Nick Jain, MD. DISC Sports & Spine Center (Newport Beach, Calif.): I believe increasing adoption of this technology will lead to more patient demand for endoscopic procedures as patients will realize that minimally invasive alternatives are becoming more mainstream, similar to what has happened in Korea.
Christian Zimmerman, MD. St. Alphonsus Medical Group and SAHS Neuroscience Institute (Boise, Idaho): Endoscopic spine surgery is performed with tubular retractors which reduce the need to cut through soft tissues, effectively minimize blood loss and post-operative discomfort while promoting faster recovery and healing. However, endoscopy may not be appropriate for all spine surgery indications, as complex spinal diagnosis such as scoliosis, spinal instability, trauma or cancer may be better managed with a traditional open or minimally invasive spinal procedure. As the fund of knowledge, comfortability and surgeon experience grow, so will indications and recommendations to patients.
Issada Thongtrangan, MD. Spine Surgeon at Microspine (Scottsdale, Ariz.): I am positive that it will get more adopted by surgeons and patients. Patients are far more educated than ever before, especially through direct consumer social media platforms. The parties that will be against it are the payers, despite overwhelming evidence such as the level-one studies showing the safety and efficacy of endoscopic spine surgery in many aspects of spinal disorders, including endoscopically-assisted fusion or full endoscopic fusion. There will be more development on how to incorporate this technology with navigation, robotics, AI, etc. I also think there will be evolving techniques where we can correct the segmental deformity or achieve sagittal balance by releasing all or even osteotomy using a combination of Navigation and endoscopic technology. Surgeons' education and training are essential as well as direct consumer education to patients.

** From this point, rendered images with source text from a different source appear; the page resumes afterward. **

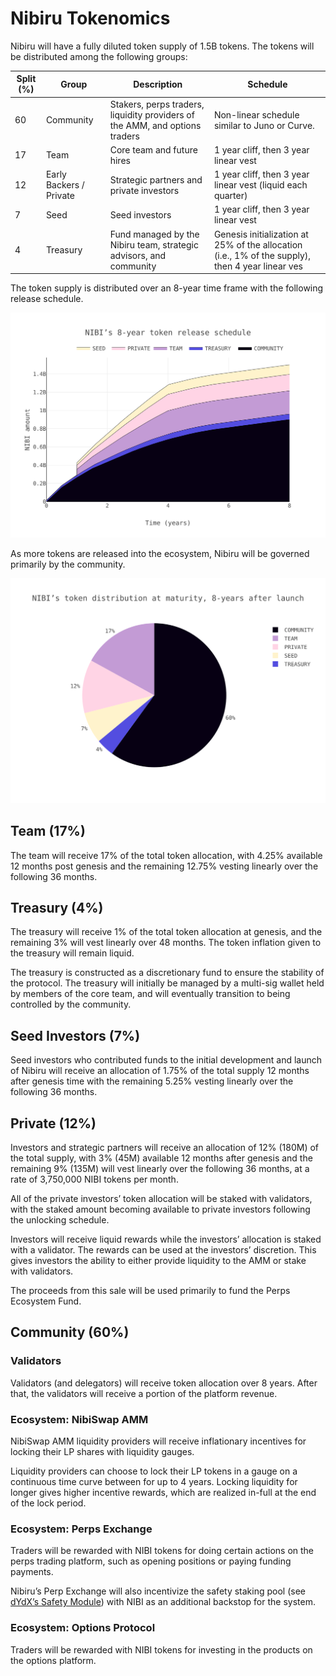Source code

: # Nibiru Tokenomics

Nibiru will have a fully diluted token supply of 1.5B tokens. The tokens will be distributed among the following groups:

| Split (%) | Group | Description | Schedule |
| --- | --- | --- | --- |
| 60 | Community | Stakers, perps traders, liquidity providers of the AMM, and options traders | Non-linear schedule similar to Juno or Curve.  |
| 17 | Team | Core team and future hires | 1 year cliff, then 3 year linear vest |
| 12 | Early Backers / Private | Strategic partners and private investors | 1 year cliff, then 3 year linear vest (liquid each quarter) |
| 7 | Seed | Seed investors  | 1 year cliff, then 3 year linear vest |
| 4 | Treasury | Fund managed by the Nibiru team, strategic advisors, and community | Genesis initialization at 25% of the allocation (i.e., 1% of the supply), then 4 year linear ves |

The token supply is distributed over an 8-year time frame with the following release schedule.

![token_release_area-prod.svg](/nibiru-book//img/token_release_area-prod.svg)

As more tokens are released into the ecosystem,  Nibiru will be governed primarily by the community.

![final_token_supply-prod.svg](/nibiru-book/img/final_token_supply-prod.svg)

## Team (17%)

The team will receive 17% of the total token allocation, with 4.25% available 12 months post genesis and the remaining 12.75%  vesting linearly over the following 36 months.

## Treasury (4%)

The treasury will receive 1% of the total token allocation at genesis, and the remaining 3% will vest linearly over 48 months. The token inflation given to the treasury will remain liquid.

The treasury is constructed as a discretionary fund to ensure the stability of the protocol. The treasury will initially be managed by a multi-sig wallet held by members of the core team, and will eventually transition to being controlled by the community.

## Seed Investors (7%)

Seed investors who contributed funds to the initial development and launch of Nibiru will receive an allocation of 1.75%  of the total supply 12 months after genesis time with the remaining 5.25% vesting linearly over the following 36 months.

## Private (12%)

Investors and strategic partners will receive an allocation of 12% (180M) of the total supply, with 3% (45M) available 12 months after genesis and the remaining 9% (135M) will vest linearly over the following 36 months, at a rate of 3,750,000 NIBI tokens per month. 

All of the private investors’ token allocation will be staked with validators, with the staked amount becoming available to private investors following the unlocking schedule.

Investors will receive liquid rewards while the investors’ allocation is staked with a validator. The rewards can be used at the investors’ discretion. This gives investors the ability to either provide liquidity to the AMM or stake with validators. 

The proceeds from this sale will be used primarily to fund the Perps Ecosystem Fund.

## Community (60%)

### Validators

Validators (and delegators) will receive token allocation over 8 years. After that, the validators will receive  a portion of the platform revenue.

### Ecosystem: **NibiSwap AMM**

NibiSwap AMM liquidity providers will receive inflationary incentives for locking their LP shares with liquidity gauges. 

Liquidity providers can choose to lock their LP tokens in a gauge on a continuous time curve between for up to 4 years. Locking liquidity for longer gives higher incentive rewards, which are realized in-full at the end of the lock period.

### Ecosystem: **Perps Exchange**

Traders will be rewarded with NIBI tokens for doing certain actions on the perps trading platform, such as opening positions or paying funding payments.

Nibiru’s Perp Exchange will also incentivize the safety staking pool (see [dYdX’s Safety Module](https://docs.dydx.community/dydx-governance/staking-pools/safety-staking-pool)) with NIBI as an additional backstop for the system.

### Ecosystem: **Options Protocol**

Traders will be rewarded with NIBI tokens for investing in the products on the options platform.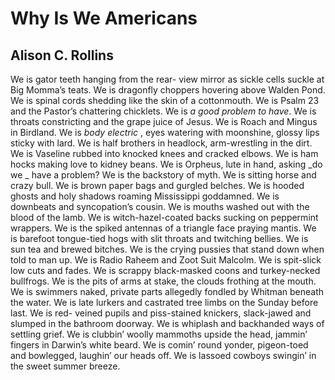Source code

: # Why Is We Americans
## Alison C. Rollins
We is gator teeth hanging from the rear-
view mirror as sickle cells suckle at Big
Momma’s teats. We is dragonfly
choppers hovering above Walden Pond.
We is spinal cords shedding like the skin
of a cottonmouth. We is Psalm 23 and
the Pastor’s chattering chicklets. We is
 _a good problem to have_. We is throats
constricting and the grape juice
of Jesus. We is Roach and Mingus in
Birdland. We is _body electric_ , eyes
watering with moonshine, glossy lips
sticky with lard. We is half brothers in
headlock, arm-wrestling in the dirt.
We is Vaseline rubbed into knocked
knees and cracked elbows. We is ham
hocks making love to kidney beans. We
is Orpheus, lute in hand, asking _do we
_
have a problem? We is the backstory
of myth. We is sitting horse and crazy
bull. We is brown paper bags and
gurgled belches. We is hooded ghosts
and holy shadows roaming Mississippi
goddamned. We is downbeats and
syncopation’s cousin. We is mouths
washed out with the blood of the lamb.
We is witch-hazel-coated backs sucking
on peppermint wrappers. We is the
spiked antennas of a triangle face
praying mantis. We is barefoot
tongue-tied hogs with slit throats and
twitching bellies. We is sun tea and
brewed bitches. We is the crying
pussies that stand down when told to
man up. We is Radio Raheem and Zoot
Suit Malcolm. We is spit-slick low cuts
and fades. We is scrappy black-masked
coons and turkey-necked bullfrogs. We
is the pits of arms at stake, the clouds
frothing at the mouth. We is swimmers
naked, private parts allegedly fondled
by Whitman beneath the water. We is
late lurkers and castrated tree limbs
on the Sunday before last. We is red-
veined pupils and piss-stained knickers,
slack-jawed and slumped in the
bathroom doorway. We is whiplash
and backhanded ways of settling grief.
We is clubbin’ woolly mammoths
upside the head, jammin’ fingers in
Darwin’s white beard. We is comin’
round yonder, pigeon-toed and
bowlegged, laughin’ our heads off.
We is lassoed cowboys swingin’ in
the sweet summer breeze.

Brian Fiani, DO. Weill Cornell Medicine/NewYork-Presbyterian Hospital (New York City): Endoscopic spine surgery will likely evolve to have more customized instruments and increased competition from medical device companies to supply the most user-friendly equipment. Additional advancements over the next decade will include 3D navigational components for endoscopic procedures and robotic-assistance in unison with the current technologies. An integrated approach to technology is the wave of the future with endoscopic spine procedures. Such developments will provide a more seamless workflow during surgery.
Harel Deutsch, MD. Midwest Orthopaedics at Rush (Chicago): Endoscopic surgery has been around for a long time and hasn't progressed because current uses are not validated. To progress, there has to be a revolutionary change.
Chester Donnally, MD. Texas Spine Consultants (Addison): Hopefully more literature will come out for the cervical spine, and this can be an alternative to ACDFs in certain cases.